5 Water Saving Tips for the Holidays

Tree made of lights with a star on top sits in Zilker Park at night

Thanksgiving has come and gone and now Christmas is just a few weeks away. With decorating, buying presents, and preparing for guests, it can be easy to forget the District is in Stage III drought and overlook ways to conserve water. To make it easier, here are a few ideas on how to reduce your and your loved ones’ water consumption over the holiday season. Think of it as a way to give back to the Edwards and Trinity aquifers, which give us so much year-round.

Inspect for Leaks

According to the EPA, the average household’s leaks amounts to 10,000 gallons a year. During the holidays, bathrooms are likely to experience heavier usage than normal, which can lead to more issues. Prior to your guests’ arrival, take time to inspect your bathroom fixtures for malfunctions and leaks.
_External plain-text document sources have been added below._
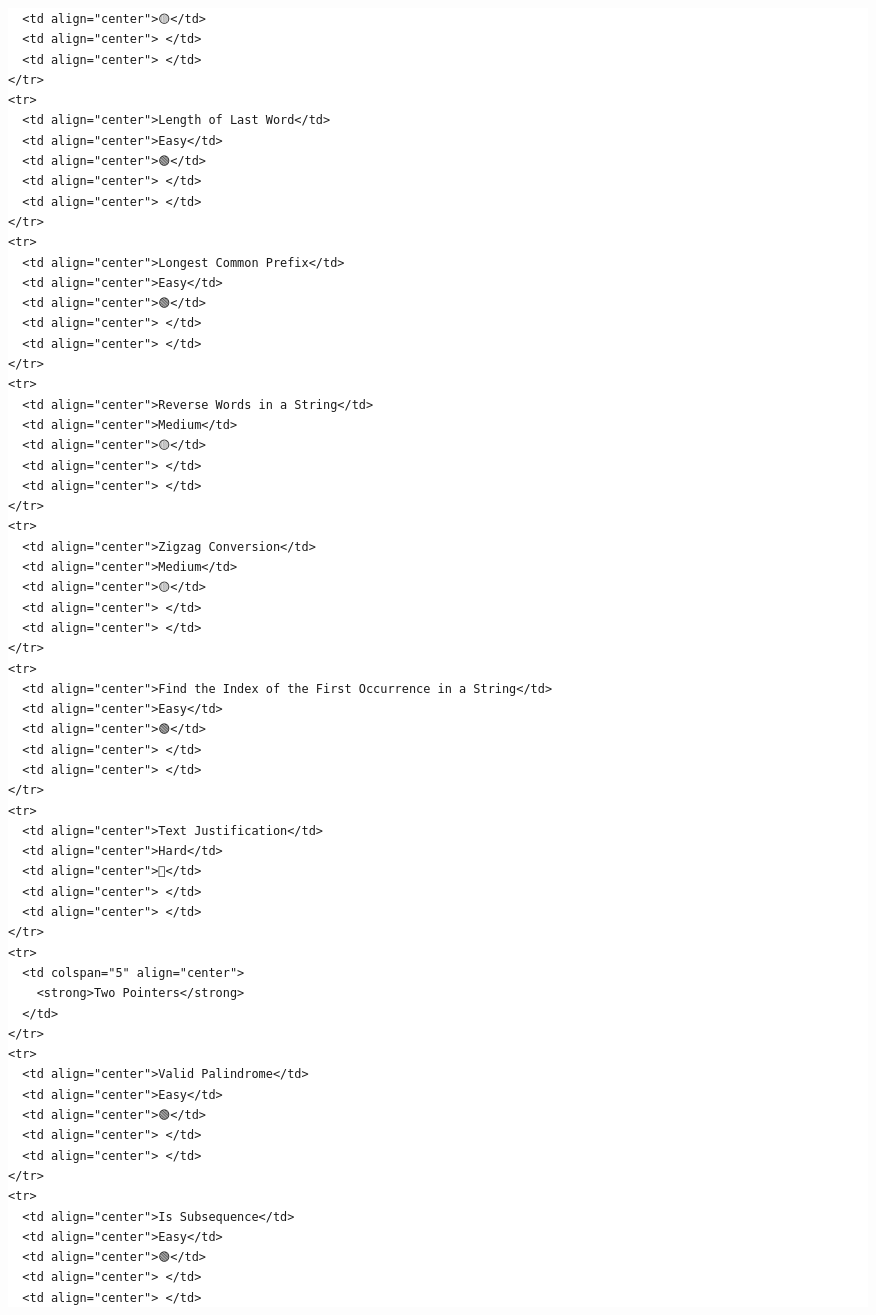       <td align="center">🟡</td>
      <td align="center"> </td>
      <td align="center"> </td>
    </tr>
    <tr>
      <td align="center">Length of Last Word</td>
      <td align="center">Easy</td>
      <td align="center">🟢</td>
      <td align="center"> </td>
      <td align="center"> </td>
    </tr>
    <tr>
      <td align="center">Longest Common Prefix</td>
      <td align="center">Easy</td>
      <td align="center">🟢</td>
      <td align="center"> </td>
      <td align="center"> </td>
    </tr>
    <tr>
      <td align="center">Reverse Words in a String</td>
      <td align="center">Medium</td>
      <td align="center">🟡</td>
      <td align="center"> </td>
      <td align="center"> </td>
    </tr>
    <tr>
      <td align="center">Zigzag Conversion</td>
      <td align="center">Medium</td>
      <td align="center">🟡</td>
      <td align="center"> </td>
      <td align="center"> </td>
    </tr>
    <tr>
      <td align="center">Find the Index of the First Occurrence in a String</td>
      <td align="center">Easy</td>
      <td align="center">🟢</td>
      <td align="center"> </td>
      <td align="center"> </td>
    </tr>
    <tr>
      <td align="center">Text Justification</td>
      <td align="center">Hard</td>
      <td align="center">🔴</td>
      <td align="center"> </td>
      <td align="center"> </td>
    </tr>
    <tr>
      <td colspan="5" align="center">
        <strong>Two Pointers</strong>
      </td>
    </tr>
    <tr>
      <td align="center">Valid Palindrome</td>
      <td align="center">Easy</td>
      <td align="center">🟢</td>
      <td align="center"> </td>
      <td align="center"> </td>
    </tr>
    <tr>
      <td align="center">Is Subsequence</td>
      <td align="center">Easy</td>
      <td align="center">🟢</td>
      <td align="center"> </td>
      <td align="center"> </td>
Fixing a leak can have a big impact on conservation and save you money too.

Install Faucet Aerators

A faucet aerator is a small, round device that you can screw onto the tip of your faucet to create a more consistent, splash-free stream of water. Aerators usually create a mixture of water and air, making the stream smoother while also using about 30% less water. Replacing old, inefficient aerators with WaterSense labeled ones can save the average family 700 gallons per year. 

Defrost Foods

Running the faucet to defrost frozen foods wastes large amounts of water. As a safer and more water-wise alternative, let your frozen items thaw out in your refrigerator. According to the USDA, you’ll need to allow 24 hours for every 4-5 pounds of turkey.

Rinse Fruits and Veggies 

Instead of rinsing fruits and vegetables with the tap on you can fill a large bowl or pan with water. The leftover water can then be used to water your garden or indoor plants.

Washing Dishes

If you have a dishwasher, filling and running a full load is a great way to save water as compared to hand washing. As of 2013, the Department of Energy requires full size dishwashers to use no more than 5 gallons of water per load. If you have to wash by hand, try using a little water to get your sponge soapy and wet, then turn off the faucet until you’re ready to rinse a bunch of dishes at once. Better yet, plug the sink or get a tub to wash dishes in to further minimize running the faucet.